Researcher to Spend 100 Days in Undersea Lodge
Dr. Joseph Dituri is spending 100 days submerged at Jules’s Undersea Lodge in Key Largo during the Project NEPTUNE 100 mission, conducting groundbreaking medical and marine science research and setting a record for underwater human habitation at ambient pressure.
While undersea, he will teach online classes and welcome science-focused digital influencers.
The hyperbaric medicine researcher, educator and diving explorer submerged March 1 to live and work in the undersea lodge at the Marine Resources Development Foundation’s MarineLab facility that has been converted into a subsea hotel suite lying 30 ft. beneath the surface.
Dituri, a retired U.S. Navy commander with a doctorate in biomedical engineering, plans to resurface June 9 after completing his 100-day mission.
The previous record for human subsea habitation at ambient pressure is 73 days, set in 2014 by Tennessee teachers Bruce Cantrell and Jessica Fain, who also spent their time submerged at Jules’s Undersea Lodge.

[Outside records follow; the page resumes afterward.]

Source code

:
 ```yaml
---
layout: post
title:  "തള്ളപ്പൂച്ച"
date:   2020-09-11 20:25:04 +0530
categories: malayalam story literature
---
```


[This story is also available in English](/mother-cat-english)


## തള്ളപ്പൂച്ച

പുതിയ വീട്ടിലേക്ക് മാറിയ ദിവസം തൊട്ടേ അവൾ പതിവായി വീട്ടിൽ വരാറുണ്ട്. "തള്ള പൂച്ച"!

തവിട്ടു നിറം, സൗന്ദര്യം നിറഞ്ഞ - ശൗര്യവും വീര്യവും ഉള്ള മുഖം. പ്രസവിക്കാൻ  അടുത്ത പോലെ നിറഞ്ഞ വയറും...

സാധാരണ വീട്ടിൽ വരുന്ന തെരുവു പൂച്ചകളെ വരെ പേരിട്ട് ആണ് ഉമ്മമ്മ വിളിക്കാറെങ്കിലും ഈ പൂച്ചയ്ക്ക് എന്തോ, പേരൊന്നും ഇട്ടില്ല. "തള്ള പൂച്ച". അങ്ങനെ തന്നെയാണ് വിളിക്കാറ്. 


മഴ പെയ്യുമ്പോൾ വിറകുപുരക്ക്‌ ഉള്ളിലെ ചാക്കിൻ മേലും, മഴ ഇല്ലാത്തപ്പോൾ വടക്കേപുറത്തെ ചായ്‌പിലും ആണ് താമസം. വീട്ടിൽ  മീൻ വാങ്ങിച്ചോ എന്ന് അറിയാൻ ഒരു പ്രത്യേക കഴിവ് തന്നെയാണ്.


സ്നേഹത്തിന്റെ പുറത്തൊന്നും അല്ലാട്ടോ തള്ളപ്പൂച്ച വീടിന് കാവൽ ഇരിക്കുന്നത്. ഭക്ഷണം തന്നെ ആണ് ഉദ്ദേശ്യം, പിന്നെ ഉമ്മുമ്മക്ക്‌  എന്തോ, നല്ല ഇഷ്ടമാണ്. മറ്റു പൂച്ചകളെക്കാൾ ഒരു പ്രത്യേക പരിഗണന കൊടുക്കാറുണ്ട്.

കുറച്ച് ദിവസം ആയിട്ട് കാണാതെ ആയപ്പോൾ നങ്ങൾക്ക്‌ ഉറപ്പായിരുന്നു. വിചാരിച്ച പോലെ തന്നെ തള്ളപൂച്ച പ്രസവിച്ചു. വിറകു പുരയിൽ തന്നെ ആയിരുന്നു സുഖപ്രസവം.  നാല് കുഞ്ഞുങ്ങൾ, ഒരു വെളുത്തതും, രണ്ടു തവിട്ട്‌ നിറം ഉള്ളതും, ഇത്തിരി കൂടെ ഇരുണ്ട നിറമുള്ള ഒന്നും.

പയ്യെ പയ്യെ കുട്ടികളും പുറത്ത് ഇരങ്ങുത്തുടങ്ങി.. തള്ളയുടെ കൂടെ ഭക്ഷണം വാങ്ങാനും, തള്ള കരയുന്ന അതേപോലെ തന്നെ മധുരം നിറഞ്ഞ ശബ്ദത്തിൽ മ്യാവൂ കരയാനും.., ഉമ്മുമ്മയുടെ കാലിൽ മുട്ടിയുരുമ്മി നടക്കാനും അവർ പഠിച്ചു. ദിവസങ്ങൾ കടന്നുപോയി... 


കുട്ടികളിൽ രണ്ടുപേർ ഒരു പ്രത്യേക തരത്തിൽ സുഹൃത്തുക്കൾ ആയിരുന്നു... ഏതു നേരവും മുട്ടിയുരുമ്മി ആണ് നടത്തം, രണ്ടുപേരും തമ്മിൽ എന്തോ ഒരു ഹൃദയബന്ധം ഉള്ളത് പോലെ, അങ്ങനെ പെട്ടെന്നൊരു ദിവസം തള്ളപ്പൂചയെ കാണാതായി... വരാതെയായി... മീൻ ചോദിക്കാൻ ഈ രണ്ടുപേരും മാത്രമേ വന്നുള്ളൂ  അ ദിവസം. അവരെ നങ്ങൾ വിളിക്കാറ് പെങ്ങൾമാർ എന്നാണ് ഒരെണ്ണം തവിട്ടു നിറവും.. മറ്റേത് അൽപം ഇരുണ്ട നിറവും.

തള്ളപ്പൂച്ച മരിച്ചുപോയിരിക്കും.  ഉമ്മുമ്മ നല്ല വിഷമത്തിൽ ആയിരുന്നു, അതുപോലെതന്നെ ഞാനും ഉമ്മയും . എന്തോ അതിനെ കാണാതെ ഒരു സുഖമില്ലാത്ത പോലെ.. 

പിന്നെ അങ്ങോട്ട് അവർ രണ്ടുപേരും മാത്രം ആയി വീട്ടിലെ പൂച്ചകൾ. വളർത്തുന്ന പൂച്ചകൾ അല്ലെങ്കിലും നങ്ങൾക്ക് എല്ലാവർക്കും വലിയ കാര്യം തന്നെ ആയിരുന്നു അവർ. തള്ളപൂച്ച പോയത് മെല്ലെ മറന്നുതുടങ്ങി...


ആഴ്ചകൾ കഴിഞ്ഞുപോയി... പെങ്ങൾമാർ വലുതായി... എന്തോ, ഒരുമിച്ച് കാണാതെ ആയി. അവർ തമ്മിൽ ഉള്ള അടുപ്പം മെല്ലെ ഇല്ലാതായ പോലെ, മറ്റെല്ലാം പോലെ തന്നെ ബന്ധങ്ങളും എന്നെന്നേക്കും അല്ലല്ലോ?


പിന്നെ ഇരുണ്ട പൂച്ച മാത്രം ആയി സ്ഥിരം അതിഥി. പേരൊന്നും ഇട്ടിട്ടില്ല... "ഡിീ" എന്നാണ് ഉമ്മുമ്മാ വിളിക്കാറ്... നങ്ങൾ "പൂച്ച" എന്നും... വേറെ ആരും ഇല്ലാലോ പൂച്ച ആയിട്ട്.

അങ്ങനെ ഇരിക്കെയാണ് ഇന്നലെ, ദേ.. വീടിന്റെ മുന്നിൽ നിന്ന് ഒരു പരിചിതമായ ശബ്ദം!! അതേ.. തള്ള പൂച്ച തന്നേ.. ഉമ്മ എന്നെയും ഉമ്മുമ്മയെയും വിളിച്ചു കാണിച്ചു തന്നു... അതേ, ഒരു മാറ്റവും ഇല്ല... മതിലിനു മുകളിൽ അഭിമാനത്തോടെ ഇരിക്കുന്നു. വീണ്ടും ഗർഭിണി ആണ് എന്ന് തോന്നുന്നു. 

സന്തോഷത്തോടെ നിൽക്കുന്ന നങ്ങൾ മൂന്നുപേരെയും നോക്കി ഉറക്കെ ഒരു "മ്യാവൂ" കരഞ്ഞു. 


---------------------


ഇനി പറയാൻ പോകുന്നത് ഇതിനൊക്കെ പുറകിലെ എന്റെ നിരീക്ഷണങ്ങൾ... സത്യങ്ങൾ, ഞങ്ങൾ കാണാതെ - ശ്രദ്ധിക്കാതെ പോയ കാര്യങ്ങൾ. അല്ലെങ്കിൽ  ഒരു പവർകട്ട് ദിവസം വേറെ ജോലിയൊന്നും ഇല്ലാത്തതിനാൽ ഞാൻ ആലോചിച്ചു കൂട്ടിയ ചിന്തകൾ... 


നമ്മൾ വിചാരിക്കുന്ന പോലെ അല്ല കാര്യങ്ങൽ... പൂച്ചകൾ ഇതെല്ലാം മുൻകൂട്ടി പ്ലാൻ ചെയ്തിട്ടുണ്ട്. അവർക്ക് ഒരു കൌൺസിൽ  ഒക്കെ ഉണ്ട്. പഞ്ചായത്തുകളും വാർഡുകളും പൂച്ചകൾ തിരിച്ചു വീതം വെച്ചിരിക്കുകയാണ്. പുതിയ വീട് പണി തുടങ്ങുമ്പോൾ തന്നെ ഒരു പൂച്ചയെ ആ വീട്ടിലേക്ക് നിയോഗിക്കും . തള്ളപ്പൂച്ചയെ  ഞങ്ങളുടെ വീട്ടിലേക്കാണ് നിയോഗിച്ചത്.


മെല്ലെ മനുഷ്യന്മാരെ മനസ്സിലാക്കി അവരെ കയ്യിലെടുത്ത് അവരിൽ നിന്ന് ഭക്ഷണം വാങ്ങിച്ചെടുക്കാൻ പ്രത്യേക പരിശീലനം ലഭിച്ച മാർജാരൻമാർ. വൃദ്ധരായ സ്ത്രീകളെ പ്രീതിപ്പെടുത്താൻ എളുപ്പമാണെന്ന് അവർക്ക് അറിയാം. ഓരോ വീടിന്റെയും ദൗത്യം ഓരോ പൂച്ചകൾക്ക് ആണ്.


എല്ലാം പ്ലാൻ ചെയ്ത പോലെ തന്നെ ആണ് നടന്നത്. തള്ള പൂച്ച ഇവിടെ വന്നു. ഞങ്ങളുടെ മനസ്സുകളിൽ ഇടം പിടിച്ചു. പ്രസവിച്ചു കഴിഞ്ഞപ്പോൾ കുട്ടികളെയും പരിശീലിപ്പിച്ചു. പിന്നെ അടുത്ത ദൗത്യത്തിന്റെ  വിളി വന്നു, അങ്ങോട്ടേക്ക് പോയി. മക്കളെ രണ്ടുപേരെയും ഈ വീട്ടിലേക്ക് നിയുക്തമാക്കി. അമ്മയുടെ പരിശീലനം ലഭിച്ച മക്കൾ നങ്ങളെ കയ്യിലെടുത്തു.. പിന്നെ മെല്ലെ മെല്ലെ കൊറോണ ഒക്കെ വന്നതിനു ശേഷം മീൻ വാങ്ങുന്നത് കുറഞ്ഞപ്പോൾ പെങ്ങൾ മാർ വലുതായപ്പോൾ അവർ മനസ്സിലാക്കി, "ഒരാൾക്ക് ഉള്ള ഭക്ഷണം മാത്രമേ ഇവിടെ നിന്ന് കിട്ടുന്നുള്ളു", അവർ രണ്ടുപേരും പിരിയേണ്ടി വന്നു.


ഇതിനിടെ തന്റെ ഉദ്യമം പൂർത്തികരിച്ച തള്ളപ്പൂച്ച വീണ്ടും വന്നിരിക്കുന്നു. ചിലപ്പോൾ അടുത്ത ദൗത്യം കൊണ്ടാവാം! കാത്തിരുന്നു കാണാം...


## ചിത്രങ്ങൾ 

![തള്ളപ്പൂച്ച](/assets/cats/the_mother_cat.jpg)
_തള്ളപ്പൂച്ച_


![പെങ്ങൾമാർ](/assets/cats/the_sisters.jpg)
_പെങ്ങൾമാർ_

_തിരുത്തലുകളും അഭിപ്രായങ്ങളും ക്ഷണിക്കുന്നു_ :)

Dituri’s objectives include furthering his research on the positive influence of hyperbaric oxygen therapy on human health and exploring the ocean’s role in the treatment of disease. In addition to marine scientists to assist with ocean studies, he has assembled a team of physicians and researchers to study him during the 100-day mission, including EKGs, psychological and sociological evaluations, sleep diaries, and exercise tracking.
He believes the results will be important for the future of long-duration space travel, including missions to Mars, as well as for undersea exploration.
Dituri will hold regular online classes, including the hyperbaric medicine classes he teaches at the University of South Florida and college-level biomedical engineering courses for high-school students.
Renowned oceanographer Dr. Sylvia Earle and others will join Dituri undersea as speakers during the planned online classes and broadcasts.